Hey indie chuck that half bottle down the sink mate. Do it now! You know what's going to happen otherwise....

Fairenuff · 03/01/2016 19:22

Just chuck it all down the sink Isinde. Bloody lightweights Grin

Fairenuff · 03/01/2016 19:22

Snap ma Grin

dementedma · 03/01/2016 19:23

Grin we know the pattern so well.....

invisiblegorilla · 03/01/2016 19:27

Hello! I was wondering if I might join you all. I'm trying to give up alcohol for good. I'm fed up of starting every year/birthday/month/notable occasion with 'This time I'll do it' only to fall flat on my face a few days or weeks later. I hate alcohol (have done for a while) and I hate that I drink it every night anyway Sad Boredom and depression haven't helped. I really want this to be it.

SmallFox · 03/01/2016 19:37

Hey Gorilla and welcome to the bus. You are in the right place and we'd love to have you on board. Do you feel able to tell us a bit about yourself? No worries if not - there are enough loud Wink and lovely people on here to keep the conversation flowing either way.

SouthPole · 03/01/2016 20:14

Indie chuck it. It's not worth your sobriety - even if it's a nice bottle!

And I'd stay away from AIBU!

ma I hope to wear the smock of smug soon! I am intensely competitive but have zero, and I mean ZERO will power. Which is why I am trying to have a plan in place for when I get to the 6-7 day stage and I'm thinking - or rather my alcoholic voice is thinking - go on, have one now...it's ok...

So boredom is my thing, rewarding myself for my tough day etc. My plan is to have plenty of interesting soft drinks in to pour. Bed early and lots of sober reading to do...

That should see me through the first week!

I have this party coming on Friday and that'll be my test. Again, plenty of interesting drinks for me that maybe look like a G&T so I'm not getting asked why I'm not drinking etc. You know how it is...

So we can totally do this. We needn't rely on will power alone. Have some little tricks in place, know your triggers and come here and other sober blogs for supportive posts and reading.

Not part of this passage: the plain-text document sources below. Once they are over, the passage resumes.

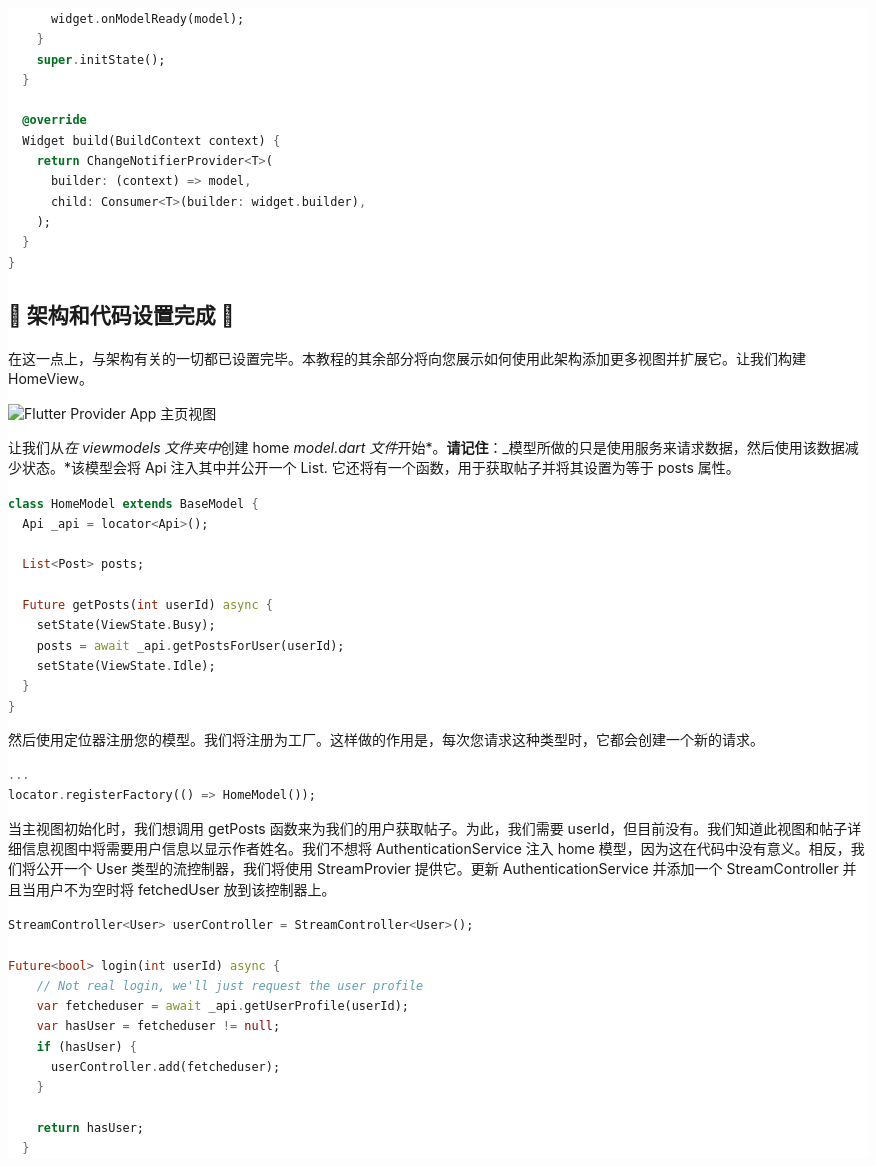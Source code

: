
 ```dart
      widget.onModelReady(model);
    }
    super.initState();
  }

  @override
  Widget build(BuildContext context) {
    return ChangeNotifierProvider<T>(
      builder: (context) => model,
      child: Consumer<T>(builder: widget.builder),
    );
  }
}
```

## 🎉 架构和代码设置完成 🎉

在这一点上，与架构有关的一切都已设置完毕。本教程的其余部分将向您展示如何使用此架构添加更多视图并扩展它。让我们构建 HomeView。

![Flutter Provider App 主页视图](https://www.filledstacks.com/assets/static/010-home.df42093.a684b3265175c998769e310496fcd544.jpg)

让我们从*在 viewmodels 文件夹中*创建 home *model.dart 文件*开始*。****请记住****：_模型所做的只是使用服务来请求数据，然后使用该数据减少状态。*该模型会将 Api 注入其中并公开一个 List. 它还将有一个函数，用于获取帖子并将其设置为等于 posts 属性。

```dart
class HomeModel extends BaseModel {
  Api _api = locator<Api>();

  List<Post> posts;

  Future getPosts(int userId) async {
    setState(ViewState.Busy);
    posts = await _api.getPostsForUser(userId);
    setState(ViewState.Idle);
  }
}
```

然后使用定位器注册您的模型。我们将注册为工厂。这样做的作用是，每次您请求这种类型时，它都会创建一个新的请求。

```dart
...
locator.registerFactory(() => HomeModel());
```

当主视图初始化时，我们想调用 getPosts 函数来为我们的用户获取帖子。为此，我们需要 userId，但目前没有。我们知道此视图和帖子详细信息视图中将需要用户信息以显示作者姓名。我们不想将 AuthenticationService 注入 home 模型，因为这在代码中没有意义。相反，我们将公开一个 User 类型的流控制器，我们将使用 StreamProvier 提供它。更新 AuthenticationService 并添加一个 StreamController 并且当用户不为空时将 fetchedUser 放到该控制器上。

```dart
StreamController<User> userController = StreamController<User>();

Future<bool> login(int userId) async {
    // Not real login, we'll just request the user profile
    var fetcheduser = await _api.getUserProfile(userId);
    var hasUser = fetcheduser != null;
    if (hasUser) {
      userController.add(fetcheduser);
    }

    return hasUser;
  }
```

invisiblegorilla · 03/01/2016 20:22

Thanks for the welcome, SmallFox! I'm rubbish at talking about myself really. I feel like there's not much to say- I'm in my twenties, single, underemployed. I've got too much free time and have messed it up with booze and other crap. I want to stop stagnating- I've only had one beer so far this year. There's just so much space to wrestle with, iykwim. I feel like I'm banging my head against a wall every evening.

SouthPole · 03/01/2016 20:24

Gorilla I meant to say welcome and yes, do tell us a little about yourself. You'll see above I've laid myself out bare with my most recent exploits!

I swear my liver is actually hurting trying to sort itself out, as are my kidneys. I'm in pain! But I am doing better than yesterday and I have not had a drink today and tomorrow will be better.